- [PROBLEM TO SOLVE]:
Whenever a line below includes the string "should", show it.

- [DATA TO EXAMINE]:
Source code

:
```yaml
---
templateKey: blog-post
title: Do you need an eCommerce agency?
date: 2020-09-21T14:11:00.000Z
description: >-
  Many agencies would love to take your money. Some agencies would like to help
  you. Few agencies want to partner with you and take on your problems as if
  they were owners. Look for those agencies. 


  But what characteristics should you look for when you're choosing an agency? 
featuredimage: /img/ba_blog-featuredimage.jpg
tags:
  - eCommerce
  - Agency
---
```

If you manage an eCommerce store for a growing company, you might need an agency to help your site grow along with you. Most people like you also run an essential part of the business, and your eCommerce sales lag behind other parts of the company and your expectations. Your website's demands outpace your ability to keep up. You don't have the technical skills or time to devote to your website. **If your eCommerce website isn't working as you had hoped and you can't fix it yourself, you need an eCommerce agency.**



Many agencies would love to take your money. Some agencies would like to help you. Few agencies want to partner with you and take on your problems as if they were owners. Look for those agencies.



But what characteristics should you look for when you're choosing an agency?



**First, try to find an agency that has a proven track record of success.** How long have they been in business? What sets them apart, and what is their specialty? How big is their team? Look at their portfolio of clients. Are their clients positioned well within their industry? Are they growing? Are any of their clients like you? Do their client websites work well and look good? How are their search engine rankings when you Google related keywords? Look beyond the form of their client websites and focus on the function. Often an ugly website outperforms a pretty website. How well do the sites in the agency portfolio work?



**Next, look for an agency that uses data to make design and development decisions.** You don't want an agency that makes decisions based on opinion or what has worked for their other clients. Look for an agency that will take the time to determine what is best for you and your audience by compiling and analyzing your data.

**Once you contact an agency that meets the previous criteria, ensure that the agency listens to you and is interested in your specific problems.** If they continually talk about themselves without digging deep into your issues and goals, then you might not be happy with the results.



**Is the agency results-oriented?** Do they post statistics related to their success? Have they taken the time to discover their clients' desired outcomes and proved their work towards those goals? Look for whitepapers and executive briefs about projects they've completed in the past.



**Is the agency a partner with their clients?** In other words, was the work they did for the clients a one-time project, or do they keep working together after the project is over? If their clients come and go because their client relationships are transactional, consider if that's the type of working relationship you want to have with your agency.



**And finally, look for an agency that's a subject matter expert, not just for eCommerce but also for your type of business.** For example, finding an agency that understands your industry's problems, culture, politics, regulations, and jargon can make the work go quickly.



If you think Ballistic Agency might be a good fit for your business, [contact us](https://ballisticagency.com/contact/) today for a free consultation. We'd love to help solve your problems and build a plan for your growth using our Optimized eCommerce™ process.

- [WRITTEN RESPONSE]:
  But what characteristics should you look for when you're choosing an agency? 
But what characteristics should you look for when you're choosing an agency?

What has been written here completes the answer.